PROBLEM STATEMENT
Please report each line of the data below that contains "Examples".

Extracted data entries

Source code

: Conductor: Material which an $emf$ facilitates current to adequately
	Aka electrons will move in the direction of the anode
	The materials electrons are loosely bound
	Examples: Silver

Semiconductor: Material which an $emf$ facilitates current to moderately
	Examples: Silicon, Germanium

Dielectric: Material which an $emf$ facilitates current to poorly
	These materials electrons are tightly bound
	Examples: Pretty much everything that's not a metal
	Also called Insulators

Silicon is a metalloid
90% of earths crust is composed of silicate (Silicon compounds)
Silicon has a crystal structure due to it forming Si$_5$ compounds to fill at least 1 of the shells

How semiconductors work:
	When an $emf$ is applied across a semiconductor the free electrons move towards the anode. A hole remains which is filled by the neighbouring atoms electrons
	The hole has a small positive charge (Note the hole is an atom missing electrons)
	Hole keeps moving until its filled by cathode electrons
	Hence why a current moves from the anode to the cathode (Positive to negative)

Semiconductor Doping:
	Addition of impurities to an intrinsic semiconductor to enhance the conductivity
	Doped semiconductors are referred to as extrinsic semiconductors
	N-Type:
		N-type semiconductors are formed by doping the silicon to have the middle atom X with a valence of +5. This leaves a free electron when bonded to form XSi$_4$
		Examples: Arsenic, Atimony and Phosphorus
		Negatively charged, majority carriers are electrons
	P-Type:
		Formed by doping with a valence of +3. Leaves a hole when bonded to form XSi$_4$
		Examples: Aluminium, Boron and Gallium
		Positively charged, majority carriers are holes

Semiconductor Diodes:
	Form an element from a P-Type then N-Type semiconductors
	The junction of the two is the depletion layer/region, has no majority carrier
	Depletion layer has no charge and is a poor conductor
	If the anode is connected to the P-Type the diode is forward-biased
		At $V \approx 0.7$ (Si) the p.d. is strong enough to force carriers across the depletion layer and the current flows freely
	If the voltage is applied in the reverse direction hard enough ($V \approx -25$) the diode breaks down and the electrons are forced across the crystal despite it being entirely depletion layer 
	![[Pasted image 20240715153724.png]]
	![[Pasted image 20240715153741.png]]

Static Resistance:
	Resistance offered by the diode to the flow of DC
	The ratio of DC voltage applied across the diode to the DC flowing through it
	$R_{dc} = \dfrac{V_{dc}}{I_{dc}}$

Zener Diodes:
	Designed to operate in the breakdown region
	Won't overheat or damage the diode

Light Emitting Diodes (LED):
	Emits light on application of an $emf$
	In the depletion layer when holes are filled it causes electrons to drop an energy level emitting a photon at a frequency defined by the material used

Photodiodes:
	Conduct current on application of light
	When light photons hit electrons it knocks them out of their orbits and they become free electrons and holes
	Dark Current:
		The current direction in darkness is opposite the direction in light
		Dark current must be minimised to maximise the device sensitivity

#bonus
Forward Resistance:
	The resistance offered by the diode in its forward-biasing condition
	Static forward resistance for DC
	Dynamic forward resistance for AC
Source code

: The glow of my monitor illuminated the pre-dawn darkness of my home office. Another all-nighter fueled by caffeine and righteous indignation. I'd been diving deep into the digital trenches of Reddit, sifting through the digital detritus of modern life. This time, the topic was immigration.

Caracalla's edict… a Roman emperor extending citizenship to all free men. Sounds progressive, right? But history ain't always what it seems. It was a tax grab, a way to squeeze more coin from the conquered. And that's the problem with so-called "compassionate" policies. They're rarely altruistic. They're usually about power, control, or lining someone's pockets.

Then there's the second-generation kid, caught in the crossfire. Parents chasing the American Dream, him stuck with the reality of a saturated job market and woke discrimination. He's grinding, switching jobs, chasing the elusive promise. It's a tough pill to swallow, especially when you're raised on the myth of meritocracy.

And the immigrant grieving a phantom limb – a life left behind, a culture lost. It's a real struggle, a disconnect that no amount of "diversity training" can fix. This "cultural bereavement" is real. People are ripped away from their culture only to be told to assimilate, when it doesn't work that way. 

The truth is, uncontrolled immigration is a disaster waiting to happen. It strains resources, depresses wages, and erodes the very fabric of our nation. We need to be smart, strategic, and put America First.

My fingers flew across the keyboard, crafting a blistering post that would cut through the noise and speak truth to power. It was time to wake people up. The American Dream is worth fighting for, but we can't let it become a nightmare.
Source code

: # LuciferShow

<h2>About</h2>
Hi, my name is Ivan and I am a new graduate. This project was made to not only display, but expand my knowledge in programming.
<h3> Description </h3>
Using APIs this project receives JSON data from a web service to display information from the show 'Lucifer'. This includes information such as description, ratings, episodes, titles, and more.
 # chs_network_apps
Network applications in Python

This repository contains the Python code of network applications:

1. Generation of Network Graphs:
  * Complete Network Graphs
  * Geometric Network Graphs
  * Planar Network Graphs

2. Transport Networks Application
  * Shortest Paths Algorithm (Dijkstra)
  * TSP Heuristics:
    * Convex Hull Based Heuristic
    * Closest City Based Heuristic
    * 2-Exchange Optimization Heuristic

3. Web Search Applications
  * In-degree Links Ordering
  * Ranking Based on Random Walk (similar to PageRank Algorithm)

...

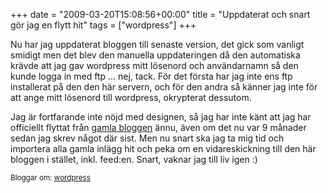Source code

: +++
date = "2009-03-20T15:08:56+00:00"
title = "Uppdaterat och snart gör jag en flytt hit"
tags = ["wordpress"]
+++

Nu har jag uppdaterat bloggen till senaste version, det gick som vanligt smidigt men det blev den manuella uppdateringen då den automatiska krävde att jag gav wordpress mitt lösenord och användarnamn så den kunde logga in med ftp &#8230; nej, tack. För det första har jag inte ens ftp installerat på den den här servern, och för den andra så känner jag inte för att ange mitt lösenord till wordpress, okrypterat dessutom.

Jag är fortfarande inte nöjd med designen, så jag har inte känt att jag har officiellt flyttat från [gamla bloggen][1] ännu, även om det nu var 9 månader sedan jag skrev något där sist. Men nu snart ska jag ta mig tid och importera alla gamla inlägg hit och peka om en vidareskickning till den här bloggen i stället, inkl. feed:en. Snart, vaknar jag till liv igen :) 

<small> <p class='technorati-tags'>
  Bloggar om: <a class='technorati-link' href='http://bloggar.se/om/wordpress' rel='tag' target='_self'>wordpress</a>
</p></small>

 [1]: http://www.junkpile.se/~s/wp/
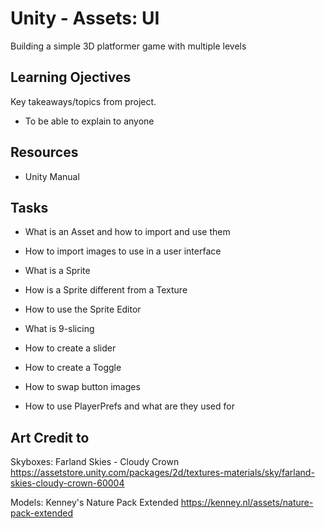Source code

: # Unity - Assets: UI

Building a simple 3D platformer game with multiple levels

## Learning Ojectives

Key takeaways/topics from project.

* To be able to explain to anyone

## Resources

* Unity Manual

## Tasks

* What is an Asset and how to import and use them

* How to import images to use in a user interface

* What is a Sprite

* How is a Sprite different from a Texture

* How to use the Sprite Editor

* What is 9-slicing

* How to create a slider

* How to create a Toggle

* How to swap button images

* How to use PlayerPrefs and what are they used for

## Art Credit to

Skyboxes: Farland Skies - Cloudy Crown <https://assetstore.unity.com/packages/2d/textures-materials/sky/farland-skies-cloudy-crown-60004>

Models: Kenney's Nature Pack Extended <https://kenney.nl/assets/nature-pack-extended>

THE ANSWER
	Examples: Silver
	Examples: Silicon, Germanium
	Examples: Pretty much everything that's not a metal
		Examples: Arsenic, Atimony and Phosphorus
		Examples: Aluminium, Boron and Gallium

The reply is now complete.